Taking the argument further, that dispersal may mean the death of bin Laden "is not going to solve the problem" of future terror attacks. Rogers cites the deadly bombing of a cafe in the Moroccan city of Marrakech on April 29 as an example of how "this movement has morphed into lots of smaller groups." Others are active in Yemen and possibly in North Africa.

"So this is not something that is very narrow and very structured. We are dealing with a much wider problem," Rogers notes. "While this has been hugely welcomed in the United States -- justifiably so -- it does not indicate that this conflict between the more jihadist Islamists and countries such as the United States is over. Far from it, in many ways."

End Of The Mystique

Yet the psychological blow to jihadists operating under the Al-Qaeda umbrella of losing their totemic leader should not be underestimated, according to Maha Azzam, associate fellow at the London-based Chatham House think tank.
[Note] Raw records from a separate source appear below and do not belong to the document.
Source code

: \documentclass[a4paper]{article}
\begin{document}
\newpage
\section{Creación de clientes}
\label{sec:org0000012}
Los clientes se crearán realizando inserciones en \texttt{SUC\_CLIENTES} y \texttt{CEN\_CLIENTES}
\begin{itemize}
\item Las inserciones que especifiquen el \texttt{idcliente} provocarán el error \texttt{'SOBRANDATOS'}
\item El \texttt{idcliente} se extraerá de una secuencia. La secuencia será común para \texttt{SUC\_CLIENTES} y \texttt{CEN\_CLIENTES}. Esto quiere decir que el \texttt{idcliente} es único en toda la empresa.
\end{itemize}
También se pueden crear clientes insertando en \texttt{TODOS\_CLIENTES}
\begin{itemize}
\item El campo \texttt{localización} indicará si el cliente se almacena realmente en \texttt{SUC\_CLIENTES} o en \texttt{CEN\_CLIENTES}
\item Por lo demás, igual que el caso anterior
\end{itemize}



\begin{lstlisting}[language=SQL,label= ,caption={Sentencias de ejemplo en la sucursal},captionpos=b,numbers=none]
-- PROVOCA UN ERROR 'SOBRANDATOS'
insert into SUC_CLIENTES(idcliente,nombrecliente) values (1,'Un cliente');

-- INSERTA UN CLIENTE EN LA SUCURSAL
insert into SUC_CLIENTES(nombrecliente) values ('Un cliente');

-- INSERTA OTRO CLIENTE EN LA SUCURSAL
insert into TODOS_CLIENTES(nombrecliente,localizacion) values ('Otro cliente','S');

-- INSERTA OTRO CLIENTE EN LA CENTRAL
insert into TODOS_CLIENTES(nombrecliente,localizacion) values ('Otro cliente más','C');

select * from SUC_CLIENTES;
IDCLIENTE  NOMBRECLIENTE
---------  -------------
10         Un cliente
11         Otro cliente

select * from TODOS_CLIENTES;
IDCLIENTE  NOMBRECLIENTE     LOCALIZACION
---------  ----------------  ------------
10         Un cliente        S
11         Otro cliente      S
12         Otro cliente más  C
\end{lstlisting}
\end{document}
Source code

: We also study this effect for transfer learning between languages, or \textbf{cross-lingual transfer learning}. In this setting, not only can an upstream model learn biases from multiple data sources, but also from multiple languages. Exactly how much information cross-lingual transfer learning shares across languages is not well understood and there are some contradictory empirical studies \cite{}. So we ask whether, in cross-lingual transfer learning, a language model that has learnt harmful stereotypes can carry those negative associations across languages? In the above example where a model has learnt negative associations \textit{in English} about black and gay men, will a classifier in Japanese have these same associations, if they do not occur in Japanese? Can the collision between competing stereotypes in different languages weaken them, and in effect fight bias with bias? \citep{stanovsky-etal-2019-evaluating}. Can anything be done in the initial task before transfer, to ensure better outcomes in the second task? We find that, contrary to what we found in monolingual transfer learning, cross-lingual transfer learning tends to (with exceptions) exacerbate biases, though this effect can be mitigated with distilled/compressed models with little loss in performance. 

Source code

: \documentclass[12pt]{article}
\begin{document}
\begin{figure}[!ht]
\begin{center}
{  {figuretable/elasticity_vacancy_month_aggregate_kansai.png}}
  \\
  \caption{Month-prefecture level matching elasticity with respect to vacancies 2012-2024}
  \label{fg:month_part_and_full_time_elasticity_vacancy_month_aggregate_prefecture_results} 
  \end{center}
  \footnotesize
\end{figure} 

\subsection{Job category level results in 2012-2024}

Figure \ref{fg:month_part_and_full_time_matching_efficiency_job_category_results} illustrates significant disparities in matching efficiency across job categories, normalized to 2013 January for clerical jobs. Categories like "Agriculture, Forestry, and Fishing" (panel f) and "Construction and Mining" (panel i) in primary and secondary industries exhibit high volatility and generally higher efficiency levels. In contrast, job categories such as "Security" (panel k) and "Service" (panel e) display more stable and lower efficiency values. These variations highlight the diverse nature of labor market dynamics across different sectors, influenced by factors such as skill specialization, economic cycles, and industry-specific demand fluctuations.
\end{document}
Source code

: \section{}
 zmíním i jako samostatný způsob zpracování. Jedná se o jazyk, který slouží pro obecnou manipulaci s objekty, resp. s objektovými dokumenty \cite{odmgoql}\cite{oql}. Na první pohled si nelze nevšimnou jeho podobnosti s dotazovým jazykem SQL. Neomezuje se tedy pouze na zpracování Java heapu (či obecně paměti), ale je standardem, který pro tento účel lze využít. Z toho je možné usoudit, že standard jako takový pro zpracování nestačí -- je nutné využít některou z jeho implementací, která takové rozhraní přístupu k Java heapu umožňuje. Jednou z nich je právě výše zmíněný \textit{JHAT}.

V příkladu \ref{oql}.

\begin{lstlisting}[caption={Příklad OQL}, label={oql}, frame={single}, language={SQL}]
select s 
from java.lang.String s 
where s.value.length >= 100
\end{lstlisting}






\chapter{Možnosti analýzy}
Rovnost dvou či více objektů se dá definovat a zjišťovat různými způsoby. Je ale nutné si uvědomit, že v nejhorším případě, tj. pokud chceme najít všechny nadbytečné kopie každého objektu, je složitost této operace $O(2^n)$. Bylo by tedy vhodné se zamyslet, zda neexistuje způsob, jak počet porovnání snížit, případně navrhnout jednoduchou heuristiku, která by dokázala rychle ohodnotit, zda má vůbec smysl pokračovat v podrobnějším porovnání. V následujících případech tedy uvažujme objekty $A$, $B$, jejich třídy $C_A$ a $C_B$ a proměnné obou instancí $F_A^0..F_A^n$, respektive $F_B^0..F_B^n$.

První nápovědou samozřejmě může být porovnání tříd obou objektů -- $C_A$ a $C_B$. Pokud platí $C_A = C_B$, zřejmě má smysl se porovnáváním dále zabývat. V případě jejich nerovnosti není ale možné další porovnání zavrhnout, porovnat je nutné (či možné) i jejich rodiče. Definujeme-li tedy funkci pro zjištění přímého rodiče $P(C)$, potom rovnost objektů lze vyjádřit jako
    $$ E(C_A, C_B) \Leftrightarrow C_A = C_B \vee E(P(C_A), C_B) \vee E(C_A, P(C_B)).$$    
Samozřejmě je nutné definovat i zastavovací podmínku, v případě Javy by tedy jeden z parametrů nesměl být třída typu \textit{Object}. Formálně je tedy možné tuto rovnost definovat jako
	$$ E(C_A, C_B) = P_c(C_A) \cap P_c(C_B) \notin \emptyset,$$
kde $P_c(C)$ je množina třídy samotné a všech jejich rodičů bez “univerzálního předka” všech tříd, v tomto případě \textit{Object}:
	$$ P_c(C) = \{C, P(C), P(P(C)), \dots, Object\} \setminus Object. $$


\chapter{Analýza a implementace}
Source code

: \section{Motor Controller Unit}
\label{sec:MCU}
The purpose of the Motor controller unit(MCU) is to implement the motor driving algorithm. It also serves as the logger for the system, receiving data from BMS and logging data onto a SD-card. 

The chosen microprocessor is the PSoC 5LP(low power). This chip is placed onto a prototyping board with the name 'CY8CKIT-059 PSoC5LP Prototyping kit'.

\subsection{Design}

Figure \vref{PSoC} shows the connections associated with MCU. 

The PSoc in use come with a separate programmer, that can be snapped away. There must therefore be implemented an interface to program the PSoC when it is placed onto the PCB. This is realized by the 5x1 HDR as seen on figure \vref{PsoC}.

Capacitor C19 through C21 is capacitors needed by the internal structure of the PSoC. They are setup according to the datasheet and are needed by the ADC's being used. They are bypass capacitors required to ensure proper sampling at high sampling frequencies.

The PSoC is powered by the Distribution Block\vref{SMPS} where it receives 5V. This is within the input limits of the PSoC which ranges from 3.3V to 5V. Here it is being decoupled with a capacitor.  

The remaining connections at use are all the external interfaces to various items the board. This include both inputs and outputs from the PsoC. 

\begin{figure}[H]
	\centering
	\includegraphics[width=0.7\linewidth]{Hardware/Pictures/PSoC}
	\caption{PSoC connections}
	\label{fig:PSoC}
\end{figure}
"I think it is a very major blow symbolically," Azzam insists. "It has been some time now since we have been able to speak really of a single organization. You've had cells and affiliates of Al-Qaeda working from different parts of the world. However, the killing of Osama bin Laden is certainly a major blow to a movement in whatever form that laid a great deal of emphasis on Osama bin Laden as a key figure in its recruitment of people."
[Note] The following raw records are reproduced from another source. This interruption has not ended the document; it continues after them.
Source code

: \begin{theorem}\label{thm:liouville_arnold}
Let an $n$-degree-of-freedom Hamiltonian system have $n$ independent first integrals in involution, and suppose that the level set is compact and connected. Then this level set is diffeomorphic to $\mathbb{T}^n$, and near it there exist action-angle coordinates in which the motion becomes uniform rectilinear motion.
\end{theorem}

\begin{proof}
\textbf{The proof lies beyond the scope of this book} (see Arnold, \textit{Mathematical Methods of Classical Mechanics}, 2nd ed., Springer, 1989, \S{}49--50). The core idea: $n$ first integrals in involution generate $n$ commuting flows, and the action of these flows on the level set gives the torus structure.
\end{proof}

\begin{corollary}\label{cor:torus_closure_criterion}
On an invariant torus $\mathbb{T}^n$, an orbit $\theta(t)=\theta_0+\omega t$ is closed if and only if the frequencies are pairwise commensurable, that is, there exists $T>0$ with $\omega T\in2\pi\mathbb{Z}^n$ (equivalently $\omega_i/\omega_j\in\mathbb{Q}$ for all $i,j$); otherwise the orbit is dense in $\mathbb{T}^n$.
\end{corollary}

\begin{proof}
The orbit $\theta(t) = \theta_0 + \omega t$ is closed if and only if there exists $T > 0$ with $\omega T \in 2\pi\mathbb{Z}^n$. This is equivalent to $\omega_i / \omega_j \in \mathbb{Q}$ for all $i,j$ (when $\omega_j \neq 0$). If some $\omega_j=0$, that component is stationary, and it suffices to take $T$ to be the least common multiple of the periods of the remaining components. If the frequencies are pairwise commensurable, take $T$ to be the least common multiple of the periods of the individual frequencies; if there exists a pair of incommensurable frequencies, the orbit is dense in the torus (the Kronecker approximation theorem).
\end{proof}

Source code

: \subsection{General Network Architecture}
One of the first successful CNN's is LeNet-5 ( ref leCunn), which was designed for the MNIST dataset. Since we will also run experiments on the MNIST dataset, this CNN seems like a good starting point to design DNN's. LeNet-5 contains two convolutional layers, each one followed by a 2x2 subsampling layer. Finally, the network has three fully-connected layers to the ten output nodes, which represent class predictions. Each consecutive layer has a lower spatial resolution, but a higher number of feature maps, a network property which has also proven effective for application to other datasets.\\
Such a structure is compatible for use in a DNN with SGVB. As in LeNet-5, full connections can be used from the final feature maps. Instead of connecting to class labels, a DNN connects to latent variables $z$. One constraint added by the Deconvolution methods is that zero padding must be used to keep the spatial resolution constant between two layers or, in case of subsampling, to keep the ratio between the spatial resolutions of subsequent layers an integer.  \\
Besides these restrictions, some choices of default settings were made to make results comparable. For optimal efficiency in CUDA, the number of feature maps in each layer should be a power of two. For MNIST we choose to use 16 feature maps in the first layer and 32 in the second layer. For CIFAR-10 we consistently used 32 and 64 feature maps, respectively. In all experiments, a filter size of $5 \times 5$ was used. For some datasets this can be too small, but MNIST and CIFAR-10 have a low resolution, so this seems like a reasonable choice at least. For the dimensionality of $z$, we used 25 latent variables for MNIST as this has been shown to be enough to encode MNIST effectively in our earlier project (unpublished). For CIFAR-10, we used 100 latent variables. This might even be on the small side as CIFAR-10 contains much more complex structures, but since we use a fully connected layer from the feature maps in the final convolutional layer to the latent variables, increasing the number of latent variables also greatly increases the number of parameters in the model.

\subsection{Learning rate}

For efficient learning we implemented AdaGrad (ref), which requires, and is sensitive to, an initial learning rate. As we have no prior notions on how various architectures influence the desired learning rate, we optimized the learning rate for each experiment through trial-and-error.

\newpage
The removal of such a high-profile individual raises the question of who will be his replacement. The focus may now shift to his much less charismatic deputy, Ayman al-Zawahri, an Egyptian former pediatrician who is seen as one of the movement's ideological stalwarts.

Bin Laden will no longer mock the West from hiding.
But whoever fills the vacuum, an irreplaceable mystique is likely to attach itself to the man who gained global notoriety for his video messages, purportedly filmed in mountain caves in the tribal areas of Afghanistan, that mocked and threatened the United States and its allies.

Indeed, Rogers says, the fact that bin Laden met his end in a very different setting -- in a suburban town known for its proximity to the Pakistani armed forces -- is likely to prompt awkward questions about his connections to that country's security establishment and about the U.S. alliance with Pakistan that may puncture the initial euphoria over his death.

"If this had been bin Laden discovered in a cave in North or South Waziristan, close to the border with Afghanistan, that would have been one thing," Rogers argues. "The fact that he was actually killed in what's basically a garrison town of the Pakistani Army does put a very different complexion on it and raises a whole range of issues in terms of what was known within Pakistan.

"While this is hugely welcomed in the United States, there's a lot more to it than meets the eye initially, and it does indicate that there are real complexities here in relation to U.S.-Pakistan relations."